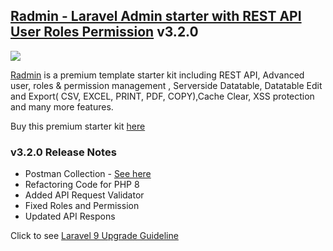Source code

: ## [Radmin - Laravel Admin starter with REST API User Roles Permission](https://codecanyon.net/item/laravel-admin-template-roles-permission-editable-datatables/26005211) v3.2.0
<img src="https://github.com/RakibDevs/Radmin-Laravel-Admin-starter-with-REST-API-User-Roles-Permission/blob/main/radmin.jpg">


[Radmin](https://codecanyon.net/item/laravel-admin-template-roles-permission-editable-datatables/26005211) is a premium template starter kit including REST API, Advanced user, roles & permission management , Serverside Datatable, Datatable Edit and Export( CSV, EXCEL, PRINT, PDF, COPY),Cache Clear, XSS protection and many more features.

Buy this premium starter kit [here](https://codecanyon.net/item/laravel-admin-template-roles-permission-editable-datatables/26005211)

### v3.2.0 Release Notes
- Postman Collection - <a href="https://www.postman.com/collections/d716f8e9666f92249d62">See here</a>
- Refactoring Code for PHP 8
- Added API Request Validator
- Fixed Roles and Permission
- Updated API Respons 


Click to see [Laravel 9 Upgrade Guideline](https://github.com/themicly/Radmin-Laravel-Admin-Starter-Kit/blob/main/upgrade-to-laravel-9.md)

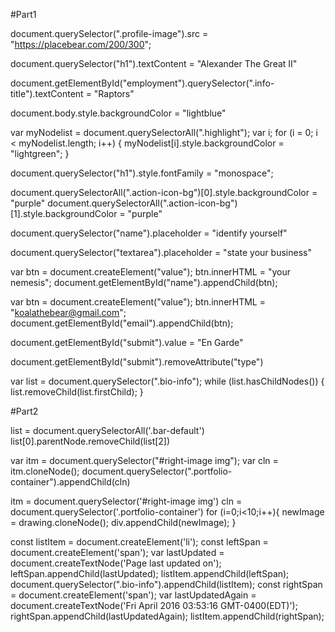 #Part1

document.querySelector(".profile-image").src = "https://placebear.com/200/300";

document.querySelector("h1").textContent = "Alexander The Great II"

document.getElementById("employment").querySelector(".info-title").textContent = "Raptors"

document.body.style.backgroundColor = "lightblue"

var myNodelist = document.querySelectorAll(".highlight");
var i;
for (i = 0; i < myNodelist.length; i++) {
  myNodelist[i].style.backgroundColor = "lightgreen";
}

document.querySelector("h1").style.fontFamily = "monospace";

document.querySelectorAll(".action-icon-bg")[0].style.backgroundColor = "purple"
document.querySelectorAll(".action-icon-bg")[1].style.backgroundColor = "purple"

document.querySelector("name").placeholder = "identify yourself"

document.querySelector("textarea").placeholder = "state your business"

var btn = document.createElement("value");
btn.innerHTML = "your nemesis";
document.getElementById("name").appendChild(btn);

var btn = document.createElement("value");
btn.innerHTML = "koalathebear@gmail.com";
document.getElementById("email").appendChild(btn);

document.getElementById("submit").value = "En Garde"

document.getElementById("submit").removeAttribute("type")

var list = document.querySelector(".bio-info"); 
while (list.hasChildNodes()) {   
list.removeChild(list.firstChild);
}

#Part2

list = document.querySelectorAll('.bar-default')
list[0].parentNode.removeChild(list[2])

var itm = document.querySelector("#right-image img");
var cln = itm.cloneNode();
document.querySelector(".portfolio-container").appendChild(cln)

itm = document.querySelector('#right-image img')
cln = document.querySelector('.portfolio-container')
for (i=0;i<10;i++){ newImage = drawing.cloneNode(); div.appendChild(newImage); }


const listItem = document.createElement('li');
const leftSpan = document.createElement('span');
var lastUpdated = document.createTextNode('Page last updated on');
leftSpan.appendChild(lastUpdated);
listItem.appendChild(leftSpan);
document.querySelector(".bio-info").appendChild(listItem);
const rightSpan = document.createElement('span');
var lastUpdatedAgain = document.createTextNode('Fri April 2016 03:53:16 GMT-0400(EDT)');
rightSpan.appendChild(lastUpdatedAgain);
listItem.appendChild(rightSpan);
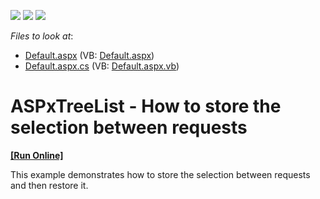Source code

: <!-- default badges list -->
![](https://img.shields.io/endpoint?url=https://codecentral.devexpress.com/api/v1/VersionRange/128548329/14.1.8%2B)
[![](https://img.shields.io/badge/Open_in_DevExpress_Support_Center-FF7200?style=flat-square&logo=DevExpress&logoColor=white)](https://supportcenter.devexpress.com/ticket/details/T187249)
[![](https://img.shields.io/badge/📖_How_to_use_DevExpress_Examples-e9f6fc?style=flat-square)](https://docs.devexpress.com/GeneralInformation/403183)
<!-- default badges end -->
<!-- default file list -->
*Files to look at*:

* [Default.aspx](./CS/Default.aspx) (VB: [Default.aspx](./VB/Default.aspx))
* [Default.aspx.cs](./CS/Default.aspx.cs) (VB: [Default.aspx.vb](./VB/Default.aspx.vb))
<!-- default file list end -->
# ASPxTreeList - How to store the selection between requests
<!-- run online -->
**[[Run Online]](https://codecentral.devexpress.com/t187249/)**
<!-- run online end -->


<p>This example demonstrates how to store the selection between requests and then restore it.</p>

<br/>


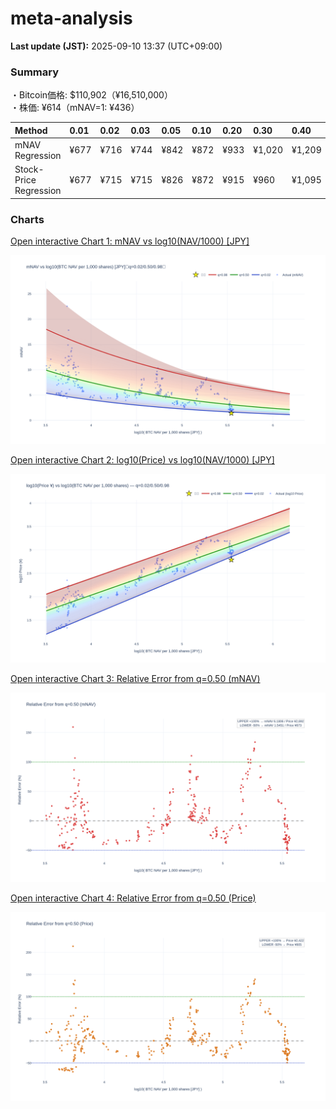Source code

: # meta-analysis


<!--REPORT:START-->
**Last update (JST):** 2025-09-10 13:37 (UTC+09:00)

### Summary
・Bitcoin価格: $110,902（¥16,510,000）  
・株価: ¥614（mNAV=1: ¥436）

| Method                 | 0.01   | 0.02   | 0.03   | 0.05   | 0.10   | 0.20   | 0.30   | 0.40   | 0.50   | 0.60   | 0.70   | 0.80   | 0.90   | 0.95   | 0.97   | 0.98   | 0.99   |
|:-----------------------|:-------|:-------|:-------|:-------|:-------|:-------|:-------|:-------|:-------|:-------|:-------|:-------|:-------|:-------|:-------|:-------|:-------|
| mNAV Regression        | ¥677   | ¥716   | ¥744   | ¥842   | ¥872   | ¥933   | ¥1,020 | ¥1,209 | ¥1,346 | ¥1,466 | ¥1,711 | ¥2,096 | ¥2,641 | ¥2,819 | ¥2,997 | ¥3,076 | ¥3,049 |
| Stock-Price Regression | ¥677   | ¥715   | ¥715   | ¥826   | ¥872   | ¥915   | ¥960   | ¥1,095 | ¥1,211 | ¥1,282 | ¥1,520 | ¥2,004 | ¥2,345 | ¥2,648 | ¥2,740 | ¥2,779 | ¥2,849 |

### Charts
[Open interactive Chart 1: mNAV vs log10(NAV/1000) [JPY]](https://tkzm240.github.io/meta-analysis/fig1.html)

![fig1](assets/fig1.png)

[Open interactive Chart 2: log10(Price) vs log10(NAV/1000) [JPY]](https://tkzm240.github.io/meta-analysis/fig2.html)

![fig2](assets/fig2.png)

[Open interactive Chart 3: Relative Error from q=0.50 (mNAV)](https://tkzm240.github.io/meta-analysis/fig3.html)

![fig3](assets/fig3.png)

[Open interactive Chart 4: Relative Error from q=0.50 (Price)](https://tkzm240.github.io/meta-analysis/fig4.html)

![fig4](assets/fig4.png)
<!--REPORT:END-->
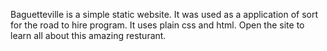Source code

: Baguetteville is a simple static website. It was used as a application of sort for the road to hire program. It uses plain css and html. Open the site to learn all about this amazing resturant. 
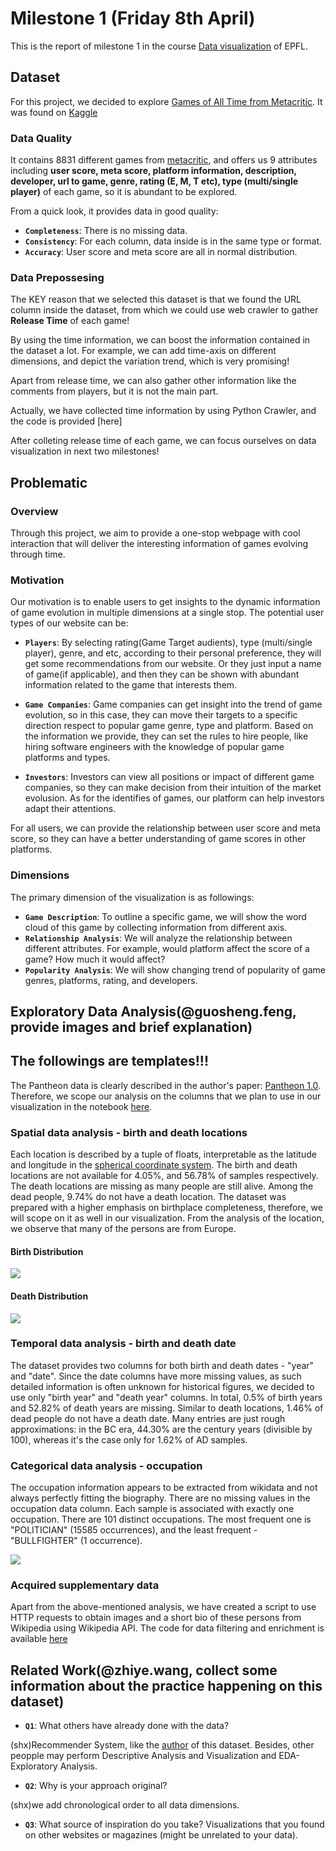 # Milestone 1 (Friday 8th April)

This is the report of milestone 1 in the course [Data visualization](https://edu.epfl.ch/coursebook/en/data-visualization-COM-480) of EPFL.

## Dataset

For this project, we decided to explore [Games of All Time from Metacritic](https://www.kaggle.com/datasets/xcherry/games-of-all-time-from-metacritic). It was found on [Kaggle](https://www.kaggle.com/)

### Data Quality

It contains 8831 different games from [metacritic](https://www.metacritic.com/browse/games/score/metascore/all/all/filtered), and offers us 9 attributes including **user score, meta score, platform information, description, developer, url to game, genre, rating (E, M, T etc), type (multi/single player)** of each game, so it is abundant to be explored. 

From a quick look, it provides data in good quality:
- **`Completeness`**: There is no missing data.
- **`Consistency`**: For each column, data inside is in the same type or format.
- **`Accuracy`**: User score and meta score are all in normal distribution.

### Data Prepossesing

The KEY reason that we selected this dataset is that we found the URL column inside the dataset, from which we could use web crawler to gather **Release Time** of each game! 

By using the time information, we can boost the information contained in the dataset a lot. For example, we can add time-axis on different dimensions, and depict the variation trend, which is very promising! 

Apart from release time, we can also gather other information like the comments from players, but it is not the main part.

Actually, we have collected time information by using Python Crawler, and the code is provided [here]

After colleting release time of each game, we can focus ourselves on data visualization in next two milestones!

## Problematic

### Overview

Through this project, we aim to provide a one-stop webpage with cool interaction that will deliver the interesting information of games evolving through time. 

### Motivation

Our motivation is to enable users to get insights to the dynamic information of game evolution in multiple dimensions at a single stop. The potential user types of our website can be:

- **`Players`**: By selecting rating(Game Target audients), type (multi/single player), genre, and etc, according to their personal preference, they will get some recommendations from our website. Or they just input a name of game(if applicable), and then they can be shown with abundant information related to the game that interests them.

- **`Game Companies`**: Game companies can get insight into the trend of game evolution, so in this case, they can move their targets to a specific direction respect to popular game genre, type and platform. Based on the information we provide, they can set the rules to hire people, like hiring software engineers with the knowledge of popular game platforms and types.

- **`Investors`**: Investors can view all positions or impact of different game companies, so they can make decision from their intuition of the market evolusion. As for the identifies of games, our platform can help investors adapt their attentions.

For all users, we can provide the relationship between user score and meta score, so they can have a better understanding of game scores in other platforms.

### Dimensions

The primary dimension of the visualization is as followings:
- **`Game Description`**: To outline a specific game, we will show the word cloud of this game by collecting information from different axis.
- **`Relationship Analysis`**: We will analyze the relationship between different attributes. For example, would platform affect the score of a game? How much it would affect?
- **`Popularity Analysis`**: We will show changing trend of popularity of game genres, platforms, rating, and developers.


## Exploratory Data Analysis(@guosheng.feng, provide images and brief explanation)
## The followings are templates!!!
The Pantheon data is clearly described in the author's paper: [Pantheon 1.0](https://arxiv.org/abs/1502.07310). Therefore, we scope our analysis on the columns that we plan to use in our visualization in the notebook [here](https://github.com/com-480-data-visualization/data-visualization-project-2021-famousworld/blob/main/notebooks/PantheonExploratory.ipynb).

### Spatial data analysis - birth and death locations

Each location is described by a tuple of floats, interpretable as the latitude and longitude in the [spherical coordinate system](https://en.wikipedia.org/wiki/Reference_ellipsoid#Coordinates). The birth and death locations are not available for 4.05%, and 56.78% of samples respectively. The death locations are missing as many people are still alive. Among the dead people, 9.74% do not have a death location. The dataset was prepared with a higher emphasis on birthplace completeness, therefore, we will scope on it as well in our visualization. From the analysis of the location, we observe that many of the persons are from Europe.

#### Birth Distribution

<img src="./../images/birth_distribution.png">

#### Death Distribution

<img src="./../images/death_distribution.png">

### Temporal data analysis - birth and death date

The dataset provides two columns for both birth and death dates - "year" and "date". Since the date columns have more missing values, as such detailed information is often unknown for historical figures, we decided to use only "birth year" and "death year" columns. In total, 0.5% of birth years and 52.82% of death years are missing. Similar to death locations, 1.46% of dead people do not have a death date. Many entries are just rough approximations: in the BC era, 44.30% are the century years (divisible by 100), whereas it's the case only for 1.62% of AD samples.

### Categorical data analysis - occupation

The occupation information appears to be extracted from wikidata and not always perfectly fitting the biography. There are no missing values in the occupation data column. Each sample is associated with exactly one occupation. There are 101 distinct occupations. The most frequent one is "POLITICIAN" (15585 occurrences), and the least frequent - "BULLFIGHTER" (1 occurrence).

<img src="./../images/occupation_distribution.png">

### Acquired supplementary data

Apart from the above-mentioned analysis, we have created a script to use HTTP requests to obtain images and a short bio of these persons from Wikipedia using Wikipedia API. The code for data filtering and enrichment is available [here](https://github.com/com-480-data-visualization/data-visualization-project-2021-famousworld/blob/main/src/process.py)

## Related Work(@zhiye.wang, collect some information about the practice happening on this dataset)
- **`Q1`**: What others have already done with the data?

(shx)Recommender System, like the [author](https://game-recommender-engine.herokuapp.com/) of this dataset. Besides, other peopple may perform Descriptive Analysis and Visualization and EDA-Exploratory Analysis.

- **`Q2`**: Why is your approach original?

(shx)we add chronological order to all data dimensions.

- **`Q3`**: What source of inspiration do you take? Visualizations that you found on other websites or magazines (might be unrelated to your data).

******************************

Your assignment
Make a list of all lines in the data that contain "users".

Answer space
Our motivation is to enable users to get insights to the dynamic information of game evolution in multiple dimensions at a single stop. The potential user types of our website can be:
For all users, we can provide the relationship between user score and meta score, so they can have a better understanding of game scores in other platforms.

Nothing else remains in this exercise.